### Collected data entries
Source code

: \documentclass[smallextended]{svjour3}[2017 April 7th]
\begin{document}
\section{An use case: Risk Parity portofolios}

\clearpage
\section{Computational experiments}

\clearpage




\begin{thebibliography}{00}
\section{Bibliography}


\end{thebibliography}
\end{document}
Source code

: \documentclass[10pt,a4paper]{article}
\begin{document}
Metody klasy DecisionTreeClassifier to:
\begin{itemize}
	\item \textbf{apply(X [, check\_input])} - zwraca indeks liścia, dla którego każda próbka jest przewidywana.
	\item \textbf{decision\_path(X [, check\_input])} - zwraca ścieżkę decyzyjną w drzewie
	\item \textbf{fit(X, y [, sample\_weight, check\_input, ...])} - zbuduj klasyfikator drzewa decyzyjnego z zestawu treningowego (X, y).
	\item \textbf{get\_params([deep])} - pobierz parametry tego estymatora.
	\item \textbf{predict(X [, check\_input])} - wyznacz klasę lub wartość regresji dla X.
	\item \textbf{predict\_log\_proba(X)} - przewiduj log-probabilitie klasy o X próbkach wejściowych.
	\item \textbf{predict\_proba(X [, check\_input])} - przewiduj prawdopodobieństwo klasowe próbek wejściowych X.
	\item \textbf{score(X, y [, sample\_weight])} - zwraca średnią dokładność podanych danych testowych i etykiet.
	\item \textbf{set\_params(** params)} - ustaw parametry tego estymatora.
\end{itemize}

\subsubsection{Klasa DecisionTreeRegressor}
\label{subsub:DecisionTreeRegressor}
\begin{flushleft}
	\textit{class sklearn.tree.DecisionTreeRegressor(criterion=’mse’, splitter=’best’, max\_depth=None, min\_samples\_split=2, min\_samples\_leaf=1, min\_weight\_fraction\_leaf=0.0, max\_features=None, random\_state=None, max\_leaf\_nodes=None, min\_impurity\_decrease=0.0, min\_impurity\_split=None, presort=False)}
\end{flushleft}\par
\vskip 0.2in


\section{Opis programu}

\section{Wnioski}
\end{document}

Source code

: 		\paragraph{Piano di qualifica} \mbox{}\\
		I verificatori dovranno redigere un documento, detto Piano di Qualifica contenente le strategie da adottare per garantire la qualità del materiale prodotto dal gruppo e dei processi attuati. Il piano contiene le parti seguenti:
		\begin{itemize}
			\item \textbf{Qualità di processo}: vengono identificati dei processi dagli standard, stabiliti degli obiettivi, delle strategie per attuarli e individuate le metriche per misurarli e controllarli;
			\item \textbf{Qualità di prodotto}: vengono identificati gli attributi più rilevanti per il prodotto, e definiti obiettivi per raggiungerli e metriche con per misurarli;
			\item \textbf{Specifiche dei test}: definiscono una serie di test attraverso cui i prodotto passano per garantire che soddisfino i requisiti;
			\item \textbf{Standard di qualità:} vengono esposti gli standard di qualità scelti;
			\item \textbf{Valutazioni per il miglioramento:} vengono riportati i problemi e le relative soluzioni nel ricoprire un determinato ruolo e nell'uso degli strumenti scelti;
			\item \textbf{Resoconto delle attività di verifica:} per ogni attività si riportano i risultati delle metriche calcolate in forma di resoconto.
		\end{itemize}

### Exercise prompt
Transcribe the records above with every character unchanged.

### Exercise result
Source code

: \documentclass[smallextended]{svjour3}[2017 April 7th]
\begin{document}
\section{An use case: Risk Parity portofolios}

\clearpage
\section{Computational experiments}

\clearpage




\begin{thebibliography}{00}
\section{Bibliography}


\end{thebibliography}
\end{document}
Source code

: \documentclass[10pt,a4paper]{article}
\begin{document}
Metody klasy DecisionTreeClassifier to:
\begin{itemize}
	\item \textbf{apply(X [, check\_input])} - zwraca indeks liścia, dla którego każda próbka jest przewidywana.
	\item \textbf{decision\_path(X [, check\_input])} - zwraca ścieżkę decyzyjną w drzewie
	\item \textbf{fit(X, y [, sample\_weight, check\_input, ...])} - zbuduj klasyfikator drzewa decyzyjnego z zestawu treningowego (X, y).
	\item \textbf{get\_params([deep])} - pobierz parametry tego estymatora.
	\item \textbf{predict(X [, check\_input])} - wyznacz klasę lub wartość regresji dla X.
	\item \textbf{predict\_log\_proba(X)} - przewiduj log-probabilitie klasy o X próbkach wejściowych.
	\item \textbf{predict\_proba(X [, check\_input])} - przewiduj prawdopodobieństwo klasowe próbek wejściowych X.
	\item \textbf{score(X, y [, sample\_weight])} - zwraca średnią dokładność podanych danych testowych i etykiet.
	\item \textbf{set\_params(** params)} - ustaw parametry tego estymatora.
\end{itemize}

\subsubsection{Klasa DecisionTreeRegressor}
\label{subsub:DecisionTreeRegressor}
\begin{flushleft}
	\textit{class sklearn.tree.DecisionTreeRegressor(criterion=’mse’, splitter=’best’, max\_depth=None, min\_samples\_split=2, min\_samples\_leaf=1, min\_weight\_fraction\_leaf=0.0, max\_features=None, random\_state=None, max\_leaf\_nodes=None, min\_impurity\_decrease=0.0, min\_impurity\_split=None, presort=False)}
\end{flushleft}\par
\vskip 0.2in


\section{Opis programu}

\section{Wnioski}
\end{document}

Source code

: 		\paragraph{Piano di qualifica} \mbox{}\\
		I verificatori dovranno redigere un documento, detto Piano di Qualifica contenente le strategie da adottare per garantire la qualità del materiale prodotto dal gruppo e dei processi attuati. Il piano contiene le parti seguenti:
		\begin{itemize}
			\item \textbf{Qualità di processo}: vengono identificati dei processi dagli standard, stabiliti degli obiettivi, delle strategie per attuarli e individuate le metriche per misurarli e controllarli;
			\item \textbf{Qualità di prodotto}: vengono identificati gli attributi più rilevanti per il prodotto, e definiti obiettivi per raggiungerli e metriche con per misurarli;
			\item \textbf{Specifiche dei test}: definiscono una serie di test attraverso cui i prodotto passano per garantire che soddisfino i requisiti;
			\item \textbf{Standard di qualità:} vengono esposti gli standard di qualità scelti;
			\item \textbf{Valutazioni per il miglioramento:} vengono riportati i problemi e le relative soluzioni nel ricoprire un determinato ruolo e nell'uso degli strumenti scelti;
			\item \textbf{Resoconto delle attività di verifica:} per ogni attività si riportano i risultati delle metriche calcolate in forma di resoconto.
		\end{itemize}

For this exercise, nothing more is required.